Das Abendessen entsprach ihrer Beschreibung: Klebreis mit Erdnüssen und Sojasoße, eingewickelt in Bananenblätter. Zhu und Elena gaben Bo von ihren Portionen etwas ab, da der kräftige Mann so viel wog wie sie beide zusammen. Sie gab ihm auch ihren Teil der Durian.
Der Rauch, den das Feuer im Holzofen verursachte, zog nur zum Teil ab, doch das Team ertrug es, weil das immer noch besser als die Kälte war. Die drei vertrieben sich die Zeit mit den spärlichen Unterhaltungsmöglichkeiten, die ihnen zur Verfügung standen. Sie hörten die Musik, die Zhu auf seinem MP3-Player gespeichert hatte, und sahen sich Filme auf Elenas kleinem Bildschirm an. Anschließend las Bo etwas aus seinem wūxiá-Buch vor und Zhu half Elena mit ihrem Mandarin.

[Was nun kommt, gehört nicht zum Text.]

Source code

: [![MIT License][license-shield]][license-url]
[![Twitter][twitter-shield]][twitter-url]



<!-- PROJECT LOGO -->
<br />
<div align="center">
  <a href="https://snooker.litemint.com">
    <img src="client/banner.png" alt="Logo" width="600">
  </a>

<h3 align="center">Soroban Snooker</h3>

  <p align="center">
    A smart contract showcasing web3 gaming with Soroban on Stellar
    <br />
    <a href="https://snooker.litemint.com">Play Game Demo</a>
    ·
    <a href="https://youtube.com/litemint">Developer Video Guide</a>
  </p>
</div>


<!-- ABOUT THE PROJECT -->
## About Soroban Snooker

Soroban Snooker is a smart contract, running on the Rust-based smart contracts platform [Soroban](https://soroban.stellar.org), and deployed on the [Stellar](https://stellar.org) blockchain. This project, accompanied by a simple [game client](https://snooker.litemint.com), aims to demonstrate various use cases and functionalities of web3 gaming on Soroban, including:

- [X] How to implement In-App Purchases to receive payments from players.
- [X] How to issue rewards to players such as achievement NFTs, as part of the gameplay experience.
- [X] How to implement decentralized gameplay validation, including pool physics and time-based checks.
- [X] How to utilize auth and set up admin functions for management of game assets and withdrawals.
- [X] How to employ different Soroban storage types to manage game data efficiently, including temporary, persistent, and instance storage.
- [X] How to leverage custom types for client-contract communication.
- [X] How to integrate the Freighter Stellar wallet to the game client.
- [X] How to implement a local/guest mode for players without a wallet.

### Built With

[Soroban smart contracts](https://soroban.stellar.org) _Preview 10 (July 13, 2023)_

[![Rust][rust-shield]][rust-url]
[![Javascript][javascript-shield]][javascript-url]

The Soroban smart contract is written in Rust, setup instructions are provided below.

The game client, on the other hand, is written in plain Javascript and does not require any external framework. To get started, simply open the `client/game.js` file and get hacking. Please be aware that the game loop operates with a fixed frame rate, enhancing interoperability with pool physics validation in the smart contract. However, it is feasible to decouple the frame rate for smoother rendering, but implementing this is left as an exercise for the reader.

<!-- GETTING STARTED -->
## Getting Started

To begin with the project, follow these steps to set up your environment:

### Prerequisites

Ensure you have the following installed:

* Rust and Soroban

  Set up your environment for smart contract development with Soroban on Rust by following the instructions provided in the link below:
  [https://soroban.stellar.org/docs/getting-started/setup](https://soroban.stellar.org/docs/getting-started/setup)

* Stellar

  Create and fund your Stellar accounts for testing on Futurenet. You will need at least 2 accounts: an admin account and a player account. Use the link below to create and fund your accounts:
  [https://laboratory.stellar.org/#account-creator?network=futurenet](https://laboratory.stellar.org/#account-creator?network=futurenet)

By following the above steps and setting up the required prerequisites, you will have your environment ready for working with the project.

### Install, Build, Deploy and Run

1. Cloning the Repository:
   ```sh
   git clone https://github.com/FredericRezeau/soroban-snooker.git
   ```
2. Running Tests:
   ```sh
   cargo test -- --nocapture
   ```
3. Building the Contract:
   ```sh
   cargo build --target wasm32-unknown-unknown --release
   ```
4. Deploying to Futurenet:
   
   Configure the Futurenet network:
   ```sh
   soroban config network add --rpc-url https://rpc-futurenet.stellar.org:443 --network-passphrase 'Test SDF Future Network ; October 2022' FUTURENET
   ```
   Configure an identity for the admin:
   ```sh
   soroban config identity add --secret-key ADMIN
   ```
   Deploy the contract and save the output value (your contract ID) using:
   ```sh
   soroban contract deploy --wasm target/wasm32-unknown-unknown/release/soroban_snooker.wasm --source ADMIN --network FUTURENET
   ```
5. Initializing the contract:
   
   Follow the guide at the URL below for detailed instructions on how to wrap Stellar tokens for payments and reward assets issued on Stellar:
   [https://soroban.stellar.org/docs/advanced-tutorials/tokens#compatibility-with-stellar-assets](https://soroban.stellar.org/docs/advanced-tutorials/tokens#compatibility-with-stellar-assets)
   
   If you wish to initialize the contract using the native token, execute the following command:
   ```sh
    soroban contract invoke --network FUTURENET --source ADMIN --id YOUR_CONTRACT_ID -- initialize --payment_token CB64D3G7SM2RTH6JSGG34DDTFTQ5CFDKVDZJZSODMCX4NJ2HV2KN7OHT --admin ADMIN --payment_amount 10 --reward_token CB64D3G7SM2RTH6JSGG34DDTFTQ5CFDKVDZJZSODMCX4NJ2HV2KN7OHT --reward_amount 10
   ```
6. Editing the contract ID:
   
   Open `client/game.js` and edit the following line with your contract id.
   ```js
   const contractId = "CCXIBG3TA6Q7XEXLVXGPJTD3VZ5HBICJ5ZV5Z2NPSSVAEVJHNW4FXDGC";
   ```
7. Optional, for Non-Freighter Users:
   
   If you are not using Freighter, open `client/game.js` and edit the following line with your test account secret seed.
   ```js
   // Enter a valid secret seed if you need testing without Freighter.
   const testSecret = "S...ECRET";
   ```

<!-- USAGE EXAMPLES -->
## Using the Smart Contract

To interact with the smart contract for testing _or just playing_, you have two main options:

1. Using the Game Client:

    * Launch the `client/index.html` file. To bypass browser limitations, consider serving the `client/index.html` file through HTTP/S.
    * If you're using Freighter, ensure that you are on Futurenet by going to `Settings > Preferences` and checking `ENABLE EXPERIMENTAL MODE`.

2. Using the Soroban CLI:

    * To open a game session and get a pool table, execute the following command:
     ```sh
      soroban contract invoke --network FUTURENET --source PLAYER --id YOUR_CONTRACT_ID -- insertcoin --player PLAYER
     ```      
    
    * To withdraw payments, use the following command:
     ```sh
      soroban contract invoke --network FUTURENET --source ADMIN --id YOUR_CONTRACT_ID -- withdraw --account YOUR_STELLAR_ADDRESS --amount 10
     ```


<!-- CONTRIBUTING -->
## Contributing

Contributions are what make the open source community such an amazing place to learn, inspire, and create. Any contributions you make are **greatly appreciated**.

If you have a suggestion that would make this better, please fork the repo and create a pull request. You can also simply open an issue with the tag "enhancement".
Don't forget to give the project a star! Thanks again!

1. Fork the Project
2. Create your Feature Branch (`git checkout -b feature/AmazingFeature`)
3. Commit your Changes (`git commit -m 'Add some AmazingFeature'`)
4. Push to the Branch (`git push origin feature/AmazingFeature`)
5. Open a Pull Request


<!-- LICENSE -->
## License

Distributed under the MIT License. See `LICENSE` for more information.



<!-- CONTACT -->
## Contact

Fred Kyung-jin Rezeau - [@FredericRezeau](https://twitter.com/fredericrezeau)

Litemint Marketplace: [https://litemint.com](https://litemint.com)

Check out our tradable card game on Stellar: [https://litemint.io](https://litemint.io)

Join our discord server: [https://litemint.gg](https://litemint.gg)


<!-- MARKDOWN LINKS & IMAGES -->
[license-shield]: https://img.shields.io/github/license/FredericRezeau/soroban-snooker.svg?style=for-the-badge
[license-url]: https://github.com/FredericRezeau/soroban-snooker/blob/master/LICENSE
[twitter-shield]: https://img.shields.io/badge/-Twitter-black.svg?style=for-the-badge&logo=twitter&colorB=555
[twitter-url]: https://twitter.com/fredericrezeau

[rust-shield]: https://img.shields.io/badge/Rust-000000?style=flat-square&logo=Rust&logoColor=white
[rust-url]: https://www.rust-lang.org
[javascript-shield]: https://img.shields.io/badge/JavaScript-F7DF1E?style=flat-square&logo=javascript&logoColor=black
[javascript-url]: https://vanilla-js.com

Sie rückten näher an den Ofen heran, als die Nacht anbrach und es kälter wurde. In der Dunkelheit konnte man nicht mehr lesen, also unterhielt Elena die anderen mit Geschichten über ihr Leben in Amerika. Anscheinend war ihre Familie fast jedes Wochenende Boot gefahren oder hatte gegrillt, war an Sandstränden entlangspaziert oder hatte auf einem großen Fluss namens Colorado etwas getan, das Elena als »Tubing« bezeichnete. Sie erzählte ihnen, dass sie und ihr Bruder Robbie oft mit ihrem Vater Rehe mit Pfeil und Bogen gejagt hatten, was erklärte, weshalb sie so gut damit umgehen konnte.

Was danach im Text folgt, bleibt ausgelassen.